The Kii Three is the first fruit of this collaboration and if the sound quality it produces is anything to go by, it should put both the company and Putzeys firmly on the audio map, especially when you see the loud shirts he sports at shows these days. It was developed to combat the bane of all loudspeakers; the room. The space that you put a speaker in has so much impact on the sound it produces that it is almost impossible to make a one size fits all design. What Kii has done is to create a fully active loudspeaker with a cardioid dispersion pattern that goes a long way to minimising the impact of the room. The Kii Three is designed to cancel the rearward output of bass and lower midrange by sending an inverted phase version of the signal to the rear and side drivers with a delay that’s calculated to attenuate output. The problem with most speakers is that at higher frequencies output is highly directional while frequencies from the lower midrange down become more omnidirectional as they descend, so bass frequencies come out of the back to nearly the same degree as they exit the front. There are pros and cons with this, it means that the closer you put the speaker to the walls the more bass you get because it’s bouncing off the wall(s) but the problem is that this energy is delayed relative to the direct sound and thus smears the signal you hear.
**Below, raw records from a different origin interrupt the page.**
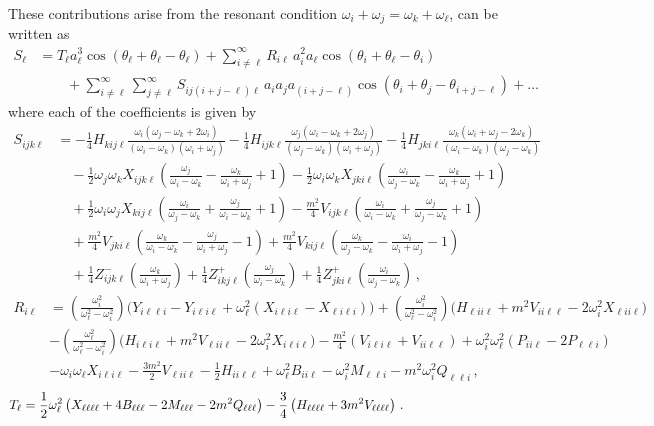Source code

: \documentclass[letterpaper,11pt]{article}
\newcommand{\oi}{\omega_i}
\newcommand{\oj}{\omega_j}
\newcommand{\ok}{\omega_k}
\newcommand{\ol}{\omega_\ell}
\newcommand{\thi}{\theta_i}
\newcommand{\thj}{\theta_j}
\newcommand{\thl}{\theta_\ell}
\begin{document}
These contributions arise from the resonant condition $\oi + \oj = \ok + \ol$, can be written as
\begin{align}
S_\ell &= T_\ell a^3_\ell \cos (\thl + \thl - \thl) + \sum_{i \neq \ell}^\infty R_{i \ell} \, a^2_i a_\ell \cos(\thi + \thl - \thi) \nonumber \\
& \qquad + \sum_{i \neq \ell}^\infty \sum_{j \neq \ell}^\infty S_{i j (i + j - \ell) \ell} \, a_i a_j a_{(i + j - \ell)} \cos(\thi + \thj - \theta_{i + j -\ell} ) + \ldots
\end{align}
where each of the coefficients is given by
\begin{align}
S_{ijk\ell} &= - \frac{1}{4} H_{kij\ell} \frac{\oi (\oj - \ok + 2\oi)}{(\oi - \ok)(\oi + \oj)} -\frac{1}{4} H_{ijk\ell} \frac{\oj (\oi - \ok + 2\oj)}{(\oj - \ok)(\oi + \oj)} - \frac{1}{4} H_{jki\ell} \frac{\ok ( \oi + \oj - 2\ok)}{(\oi - \ok)(\oj - \ok)} \nonumber \\
%
& \quad - \frac{1}{2} \oj \ok X_{ijk\ell} \left( \frac{\oj}{\oi - \ok} - \frac{\ok}{\oi + \oj} + 1 \right) - \frac{1}{2} \oi \ok X_{jki\ell} \left( \frac{\oi}{\oj - \ok} - \frac{\ok}{\oi + \oj} + 1 \right) \nonumber \\
%
& \quad + \frac{1}{2} \oi \oj X_{kij\ell} \left( \frac{\oi}{\oj - \ok} + \frac{\oj}{\oi - \ok} + 1 \right) - \frac{m^2}{4} V_{ijk\ell} \left( \frac{\oi}{\oi - \ok} + \frac{\oj}{\oj - \ok} + 1\right) \nonumber \\
%
& \quad + \frac{m^2}{4} V_{jki\ell} \left( \frac{\ok}{\oi - \ok} - \frac{\oj}{\oi + \oj} - 1 \right) + \frac{m^2}{4} V_{kij\ell} \left( \frac{\ok}{\oj - \ok} - \frac{\oi}{\oi + \oj} - 1 \right) \nonumber \\
%
& \quad + \frac{1}{4}  Z^-_{ijk\ell} \left( \frac{\ok}{\oi + \oj}\right)  + \frac{1}{4}  Z^+_{ikj\ell} \left( \frac{\oj}{\oi - \ok}\right) + \frac{1}{4} Z^+_{jki\ell} \left( \frac{\oi}{\oj - \ok} \right) \, ,
\end{align}
\begin{align}
R_{i\ell} &= \left(\frac{\oi^2}{\ol^2 - \oi^2} \right) \big( Y_{i\ell \ell i} - Y_{i\ell i \ell} + \ol^2 ( X_{i\ell i \ell} - X_{\ell i \ell i}) \big) + \left(\frac{\oi^2}{\ol^2 - \oi^2}\right) \big( H_{\ell i i\ell} + m^2 V_{ii\ell \ell} - 2\oi^2 X_{\ell i i \ell} \big) \nonumber \\
%
& - \left(\frac{\ol^2}{\ol^2 - \oi^2} \right) \big( H_{i\ell i \ell} + m^2 V_{\ell i i \ell} - 2\oi^2 X_{i\ell i\ell} \big) - \frac{m^2}{4}(V_{i\ell i \ell} + V_{ii\ell \ell} ) + \oi^2 \ol^2 (P_{ii\ell} - 2P_{\ell \ell i}) \nonumber \\
%
& - \oi\ol X_{i\ell i \ell} - \frac{3m^2}{2} V_{\ell ii \ell} - \frac{1}{2} H_{ii\ell \ell} + \ol^2 B_{ii\ell} - \oi^2 M_{\ell \ell i} - m^2 \oi^2 Q_{\ell \ell i} \, ,
\end{align}
\begin{align}
T_{\ell} &= \frac{1}{2} \ol^2 \left( X_{\ell \ell \ell \ell} + 4 B_{\ell \ell \ell} -2 M_{\ell \ell \ell} - 2m^2 Q_{\ell \ell \ell} \right) -\frac{3}{4} \left( H_{\ell \ell \ell \ell} + 3m^2 V_{\ell \ell \ell \ell} \right) \, . \hspace{1.0in}
\end{align}
\end{document}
The Kii Three’s six drivers are controlled by a DSP crossover that uses antiphase in the rear drivers to stop bass from coming off the back of the box and bouncing off the walls. It’s a genuinely radical solution to one of the biggest problems facing speaker designers that also attempts to deliver a flat response within half a decibel from 30Hz to 20kHz. And as if that were not enough, phase coherence is also promised. Such is the potential of DSP in crossover design that such things are theoretically possible; in fact, others have built speakers that aim to achieve the latter qualities but rarely has this been executed in a genuinely uncoloured and musically coherent product.